Add registry credentials to your Edge device

Add the credentials for your registry to the Edge runtime on the computer where you are running your Edge device. This gives the runtime access to pull the container.

  • For Windows, run the following command:

    iotedgectl login --address <your container registry address> --username <username> --password <password> 
  • For Linux, run the following command:

    sudo iotedgectl login --address <your container registry address> --username <username> --password <password> 

Run the solution

  1. In the Azure portal, navigate to your IoT hub.
  2. Go to IoT Edge (preview) and select your IoT Edge device.
  3. Select Set Modules.
  4. If you've already deployed the tempSensor module to this device, it may be automatically populated.
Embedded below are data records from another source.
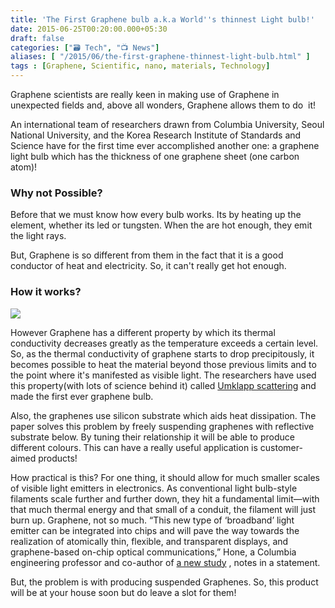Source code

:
 ```yaml
---
title: 'The First Graphene bulb a.k.a World''s thinnest Light bulb!'
date: 2015-06-25T00:20:00.000+05:30
draft: false
categories: ["🗃️ Tech", "📺 News"]
aliases: [ "/2015/06/the-first-graphene-thinnest-light-bulb.html" ]
tags : [Graphene, Scientific, nano, materials, Technology]
---
```


  
Graphene scientists are really keen in making use of Graphene in unexpected fields and, above all wonders, Graphene allows them to do  it!  
  
An international team of researchers drawn from Columbia University, Seoul National University, and the Korea Research Institute of Standards and Science have for the first time ever accomplished another one: a graphene light bulb which has the thickness of one graphene sheet (one carbon atom)!  

### Why not Possible?

Before that we must know how every bulb works. Its by heating up the element, whether its led or tungsten. When the are hot enough, they emit the light rays.

  
But, Graphene is so different from them in the fact that it is a good conductor of heat and electricity. So, it can't really get hot enough.

### How it works?

[![](https://motherboard-images.vice.com/content-images/contentimage/22930/1434859666269281.jpg)](https://motherboard-images.vice.com/content-images/contentimage/22930/1434859666269281.jpg)

However Graphene has a different property by which its thermal conductivity decreases greatly as the temperature exceeds a certain level. So, as the thermal conductivity of graphene starts to drop precipitously, it becomes possible to heat the material beyond those previous limits and to the point where it's manifested as visible light. The researchers have used this property(with lots of science behind it) called [Umklapp scattering](httpss://en.wikipedia.org/wiki/Umklapp_scattering) and made the first ever graphene bulb.

  

Also, the graphenes use silicon substrate which aids heat dissipation. The paper solves this problem by freely suspending graphenes with reflective substrate below. By tuning their relationship it will be able to produce different colours. This can have a really useful application is customer-aimed products!

  

How practical is this? For one thing, it should allow for much smaller scales of visible light emitters in electronics. As conventional light bulb-style filaments scale further and further down, they hit a fundamental limit—with that much thermal energy and that small of a conduit, the filament will just burn up. Graphene, not so much. “This new type of ‘broadband’ light emitter can be integrated into chips and will pave the way towards the realization of atomically thin, flexible, and transparent displays, and graphene-based on-chip optical communications,” Hone, a Columbia engineering professor and co-author of [a new study](doi:10.1038/nnano.2015.118) , notes in a statement.

But, the problem is with producing suspended Graphenes. So, this product will be at your house soon but do leave a slot for them!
If not, follow these steps to add it:
    1. Select Add IoT Edge Module.
    2. In the Name field, enter tempSensor.
    3. In the Image URI field, enter microsoft/azureiotedge-simulated-temperature-sensor:1.0-preview.
    4. Leave the other settings unchanged and click Save.
  5. Add the filterFunction module.
    1. Select Add IoT Edge Module again.
    2. In the Name field, enter filterFunction.
    3. In the Image URI field, enter your image address; for example <your container registry address>/filterfunction:0.0.1-amd64. The full image address can be found from the previous section.
    4. Click Save.
  6. Click Next.
  7. In the Specify Routes step, copy the JSON below into the text box. The first route transports messages from the temperature sensor to the filter module via the "input1" endpoint. The second route transports messages from the filter module to IoT Hub. In this route, $upstream is a special destination that tells Edge Hub to send messages to IoT Hub.
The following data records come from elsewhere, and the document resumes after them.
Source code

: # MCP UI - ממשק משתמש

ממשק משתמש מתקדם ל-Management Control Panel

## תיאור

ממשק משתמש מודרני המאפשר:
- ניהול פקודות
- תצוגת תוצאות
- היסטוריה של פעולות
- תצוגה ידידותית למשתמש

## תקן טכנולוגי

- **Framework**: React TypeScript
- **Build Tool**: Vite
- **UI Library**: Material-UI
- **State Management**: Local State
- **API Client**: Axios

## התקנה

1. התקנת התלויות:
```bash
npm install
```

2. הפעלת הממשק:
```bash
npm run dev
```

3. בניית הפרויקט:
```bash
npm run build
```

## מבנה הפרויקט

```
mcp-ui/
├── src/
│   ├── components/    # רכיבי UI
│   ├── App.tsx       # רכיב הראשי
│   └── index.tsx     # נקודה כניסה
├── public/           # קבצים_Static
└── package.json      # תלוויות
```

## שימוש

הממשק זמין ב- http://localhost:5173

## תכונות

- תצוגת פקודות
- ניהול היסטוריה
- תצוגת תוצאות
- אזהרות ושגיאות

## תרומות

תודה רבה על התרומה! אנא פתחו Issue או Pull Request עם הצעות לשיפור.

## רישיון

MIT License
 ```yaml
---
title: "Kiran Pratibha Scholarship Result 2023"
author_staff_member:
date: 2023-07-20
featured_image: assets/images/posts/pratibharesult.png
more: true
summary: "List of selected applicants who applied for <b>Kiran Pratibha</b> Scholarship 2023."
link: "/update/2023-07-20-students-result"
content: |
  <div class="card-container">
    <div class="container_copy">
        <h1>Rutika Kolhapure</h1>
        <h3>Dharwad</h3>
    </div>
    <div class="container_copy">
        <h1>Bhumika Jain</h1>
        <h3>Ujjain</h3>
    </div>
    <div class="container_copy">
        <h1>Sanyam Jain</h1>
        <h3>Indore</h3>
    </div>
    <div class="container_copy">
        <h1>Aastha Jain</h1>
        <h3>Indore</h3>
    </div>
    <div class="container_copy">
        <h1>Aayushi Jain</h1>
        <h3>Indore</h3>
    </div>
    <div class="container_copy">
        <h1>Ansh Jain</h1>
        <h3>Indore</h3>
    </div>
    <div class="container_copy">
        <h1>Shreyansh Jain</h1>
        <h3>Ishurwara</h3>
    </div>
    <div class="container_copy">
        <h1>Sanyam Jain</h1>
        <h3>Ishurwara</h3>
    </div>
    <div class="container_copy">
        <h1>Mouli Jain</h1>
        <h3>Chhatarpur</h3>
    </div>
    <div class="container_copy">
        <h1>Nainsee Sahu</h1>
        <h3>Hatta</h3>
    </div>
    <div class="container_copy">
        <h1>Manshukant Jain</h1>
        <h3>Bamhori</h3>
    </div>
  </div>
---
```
          "sensorToFilter":"FROM /messages/modules/tempSensor/outputs/temperatureOutput INTO BrokeredEndpoint(\"/modules/filterFunction/inputs/input1\")",
          "filterToIoTHub":"FROM /messages/modules/filterFunction/outputs/* INTO $upstream"
  8. Click Next.

  9. In the Review Template step, click Submit.
  10. Return to the IoT Edge device details page and click Refresh. You should see the new filterfunction module running along with the tempSensor module and the IoT Edge runtime.

View generated data

To monitor device to cloud messages sent from your IoT Edge device to your IoT hub:

  1. Configure the Azure IoT Toolkit extension with connection string for your IoT hub:

    1. In the Azure portal, navigate to your IoT hub and select Shared access policies.
    2. Select iothubowner then copy the value of Connection string-primary key.
    3. In the VS Code explorer, click IOT HUB DEVICES and then click ....
    4. Select Set IoT Hub Connection String and enter the Iot Hub connection string in the pop-up window.
  2. To monitor data arriving at the IoT hub, select the View > Command Palette... and search for IoT: Start monitoring D2C message.

  3. To stop monitoring data, use the IoT: Stop monitoring D2C message command in the Command Palette.

Next steps

In this tutorial, you created an Azure Function that contains code to filter raw data generated by your IoT Edge device. To keep exploring Azure IoT Edge, learn how to use an IoT Edge device as a gateway.